В общем, уходил я под вечер, накануне дня, назначенного Адол-опом отплытия в столицу, с лёгкими угрызениями совести, что, в отличие от Оне, бросаю женщину, с которой установились почти семейные отношения, не по воле случая, а совершенно осознанно. И оправдывал себя лишь тем, что я никогда не обещал Зате оставаться с ней всегда.

Нун провёл меня через южные ворота, а когда небольшой распадок скрыл нас от взора с любой городской башни, свернул в сторону моря. Пара километров, и в резко, как всегда на юге, наступивших сумерках, мы выбрели к рыбацкой лодке, вытащенной носом на песок. А ещё через четверть часа начавшийся ночной бриз уже надувал парус лодки, уходящей от берега. За кормой светился голубоватыми искрами потревоженный планктон, а, когда рыбак поменял курс и повернул на юг, по левому борту на фоне лунной дорожки стали хорошо видны прибрежные холмы и мысы.

* * *

По тому, как за очередным мысом рыбак «свернул» к берегу, я понял, что наше плаванье близится к завершению. Итого примерно четыре ходовых часа от окрестностей Маси. Вот только парус, ещё справлявшийся с боковым ветром, пока мы двигались вдоль побережья, пришлось убрать: ночной бриз дует с суши в море. Против ветра — только на вёслах. На которые пришлось сесть мне и Нуну.

Работа, хоть и трудная физически, но особых навыков не требует. Тем более, с моим феодосийским опытом работы спасателем. Разве что, нужно согласовать со вторым гребцом энергичность и темп гребков. Но мы уже минут через пять приноровились друг к другу, и нашему «капитану» приходилось лишь чуточку подправлять направление румпелем.

Правда, чем ближе к берегу, тем становилось темнее (лунная дорожка укорачивалась по мере нашего движения), и размах прибойных волн увеличивался. Дойдя до такой амплитуды, которая на крымском побережье свойственна для двухбалльного волнения. Ещё не шторм, но мотает уже изрядно. Но это на Чёрном море, со всех сторон окружённом сушей. Здесь же — океанское побережье, и набегающие на берег валы, подчас, проходят тысячи миль.

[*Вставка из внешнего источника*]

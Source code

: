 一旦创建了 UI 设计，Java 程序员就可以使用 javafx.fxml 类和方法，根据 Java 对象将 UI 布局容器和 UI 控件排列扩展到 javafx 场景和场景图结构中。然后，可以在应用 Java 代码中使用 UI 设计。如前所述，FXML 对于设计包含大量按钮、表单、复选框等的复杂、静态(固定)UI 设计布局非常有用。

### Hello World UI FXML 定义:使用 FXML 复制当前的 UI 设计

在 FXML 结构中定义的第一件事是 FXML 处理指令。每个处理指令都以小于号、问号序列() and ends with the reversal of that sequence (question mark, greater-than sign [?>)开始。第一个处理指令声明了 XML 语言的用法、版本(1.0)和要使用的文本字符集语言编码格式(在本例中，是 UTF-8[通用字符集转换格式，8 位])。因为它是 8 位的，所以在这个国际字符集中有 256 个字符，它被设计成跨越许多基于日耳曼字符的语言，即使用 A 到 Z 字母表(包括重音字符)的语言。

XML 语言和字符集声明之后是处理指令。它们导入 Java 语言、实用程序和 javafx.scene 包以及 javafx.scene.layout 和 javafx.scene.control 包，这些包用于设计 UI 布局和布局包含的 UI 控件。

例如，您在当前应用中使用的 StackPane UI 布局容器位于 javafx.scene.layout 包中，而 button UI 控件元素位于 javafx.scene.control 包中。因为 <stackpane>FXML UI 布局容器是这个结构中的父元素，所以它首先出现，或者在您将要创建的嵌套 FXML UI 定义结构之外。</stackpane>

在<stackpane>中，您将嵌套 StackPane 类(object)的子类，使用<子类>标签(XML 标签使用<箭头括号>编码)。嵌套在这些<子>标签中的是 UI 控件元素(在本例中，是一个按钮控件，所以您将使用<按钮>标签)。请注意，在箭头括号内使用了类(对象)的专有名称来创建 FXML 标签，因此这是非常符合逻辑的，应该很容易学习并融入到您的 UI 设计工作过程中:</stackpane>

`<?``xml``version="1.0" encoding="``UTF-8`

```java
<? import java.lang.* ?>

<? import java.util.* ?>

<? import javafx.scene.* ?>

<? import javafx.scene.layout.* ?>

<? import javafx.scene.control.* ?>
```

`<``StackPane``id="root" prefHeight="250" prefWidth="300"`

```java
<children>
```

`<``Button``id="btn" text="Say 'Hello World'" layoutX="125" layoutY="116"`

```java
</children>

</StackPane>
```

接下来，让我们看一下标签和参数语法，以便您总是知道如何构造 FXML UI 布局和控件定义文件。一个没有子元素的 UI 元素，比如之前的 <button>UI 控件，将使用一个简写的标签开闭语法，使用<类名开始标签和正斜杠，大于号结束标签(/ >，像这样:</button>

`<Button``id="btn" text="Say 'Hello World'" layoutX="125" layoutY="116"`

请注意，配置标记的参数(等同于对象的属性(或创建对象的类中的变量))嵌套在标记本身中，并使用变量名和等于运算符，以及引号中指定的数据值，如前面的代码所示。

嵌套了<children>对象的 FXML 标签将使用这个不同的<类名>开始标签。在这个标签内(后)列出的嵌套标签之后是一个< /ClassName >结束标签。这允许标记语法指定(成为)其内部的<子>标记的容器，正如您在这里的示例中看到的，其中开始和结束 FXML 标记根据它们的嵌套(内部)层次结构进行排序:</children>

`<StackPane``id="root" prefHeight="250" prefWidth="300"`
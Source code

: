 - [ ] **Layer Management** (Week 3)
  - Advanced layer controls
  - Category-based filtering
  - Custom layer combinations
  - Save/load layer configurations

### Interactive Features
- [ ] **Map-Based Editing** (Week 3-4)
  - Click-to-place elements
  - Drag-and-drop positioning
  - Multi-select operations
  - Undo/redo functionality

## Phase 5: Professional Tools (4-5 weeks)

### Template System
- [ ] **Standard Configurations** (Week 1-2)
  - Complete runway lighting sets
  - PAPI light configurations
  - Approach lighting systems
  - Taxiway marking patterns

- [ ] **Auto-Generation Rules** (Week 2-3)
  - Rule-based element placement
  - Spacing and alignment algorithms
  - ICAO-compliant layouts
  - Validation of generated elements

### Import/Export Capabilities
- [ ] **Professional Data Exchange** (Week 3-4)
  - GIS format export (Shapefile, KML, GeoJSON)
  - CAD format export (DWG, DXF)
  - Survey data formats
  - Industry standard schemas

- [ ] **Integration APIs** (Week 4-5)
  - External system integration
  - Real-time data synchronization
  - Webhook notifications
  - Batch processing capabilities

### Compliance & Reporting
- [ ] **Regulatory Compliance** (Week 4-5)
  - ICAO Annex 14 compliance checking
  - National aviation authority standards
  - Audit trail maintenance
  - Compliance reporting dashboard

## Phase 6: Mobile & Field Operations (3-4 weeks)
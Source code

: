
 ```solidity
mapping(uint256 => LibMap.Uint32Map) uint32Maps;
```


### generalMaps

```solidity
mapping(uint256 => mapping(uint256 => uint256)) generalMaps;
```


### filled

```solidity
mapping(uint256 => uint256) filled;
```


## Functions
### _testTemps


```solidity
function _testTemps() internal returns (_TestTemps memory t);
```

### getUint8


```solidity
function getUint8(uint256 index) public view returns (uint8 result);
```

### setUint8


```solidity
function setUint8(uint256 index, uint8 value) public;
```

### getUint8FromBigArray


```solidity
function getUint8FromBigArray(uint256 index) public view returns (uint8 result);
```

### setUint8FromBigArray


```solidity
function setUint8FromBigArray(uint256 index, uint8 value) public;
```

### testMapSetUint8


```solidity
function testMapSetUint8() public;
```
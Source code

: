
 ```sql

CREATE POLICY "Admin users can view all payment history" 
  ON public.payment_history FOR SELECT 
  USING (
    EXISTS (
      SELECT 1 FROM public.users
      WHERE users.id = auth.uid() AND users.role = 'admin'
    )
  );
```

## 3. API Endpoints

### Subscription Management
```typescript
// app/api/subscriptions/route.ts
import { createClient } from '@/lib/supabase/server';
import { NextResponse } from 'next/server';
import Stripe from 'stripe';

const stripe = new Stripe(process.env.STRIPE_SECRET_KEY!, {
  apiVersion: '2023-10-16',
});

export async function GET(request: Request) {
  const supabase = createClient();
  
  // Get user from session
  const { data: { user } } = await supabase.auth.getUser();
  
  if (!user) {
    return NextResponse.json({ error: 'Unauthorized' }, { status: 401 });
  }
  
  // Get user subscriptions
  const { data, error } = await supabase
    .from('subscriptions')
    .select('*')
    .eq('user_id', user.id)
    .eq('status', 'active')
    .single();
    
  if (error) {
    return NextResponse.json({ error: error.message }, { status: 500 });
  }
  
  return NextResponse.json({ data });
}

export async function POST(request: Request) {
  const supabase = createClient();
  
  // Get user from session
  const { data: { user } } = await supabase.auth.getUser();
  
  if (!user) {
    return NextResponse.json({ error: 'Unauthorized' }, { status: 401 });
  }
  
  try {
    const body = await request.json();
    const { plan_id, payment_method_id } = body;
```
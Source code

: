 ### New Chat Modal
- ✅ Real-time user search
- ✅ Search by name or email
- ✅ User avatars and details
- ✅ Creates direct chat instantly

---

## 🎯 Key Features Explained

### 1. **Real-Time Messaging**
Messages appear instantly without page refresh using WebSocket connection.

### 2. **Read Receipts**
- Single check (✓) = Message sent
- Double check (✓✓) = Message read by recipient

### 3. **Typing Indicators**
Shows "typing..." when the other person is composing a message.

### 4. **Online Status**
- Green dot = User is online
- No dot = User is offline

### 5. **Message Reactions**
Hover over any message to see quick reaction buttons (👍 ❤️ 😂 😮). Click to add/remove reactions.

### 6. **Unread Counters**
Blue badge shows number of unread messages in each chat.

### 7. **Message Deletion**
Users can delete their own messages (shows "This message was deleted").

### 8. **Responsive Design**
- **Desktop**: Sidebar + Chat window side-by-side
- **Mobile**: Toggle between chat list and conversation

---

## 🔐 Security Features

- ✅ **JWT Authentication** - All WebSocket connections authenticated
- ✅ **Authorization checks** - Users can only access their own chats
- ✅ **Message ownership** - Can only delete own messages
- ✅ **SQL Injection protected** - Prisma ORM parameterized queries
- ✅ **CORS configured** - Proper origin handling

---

Вот только никакой рыбацкой деревни на берегу я не увидел. Ни деревни, ни даже элементарных причалов или просто вбитых в дно кольев. Тем не менее, наш кормчий уверенно правил к небольшому песчаному пляжу, на котором за лысой полосой прибоя темнели кусты и деревья.

Нам не сразу удалось поймать гребень волны, которая и вынесла лодку на песок. И как только он заскрипел под её днищем, мы с Нуном по команде «капитана» выскочили на сушу и постарались удержать плавсредство, чтобы отступающей водой его не стянуло назад. А со следующей волной вытянули его ещё дальше.

— Ждём рассвета здесь: это местные знают на реке каждый куст и камень, а я тут бываю нечасто.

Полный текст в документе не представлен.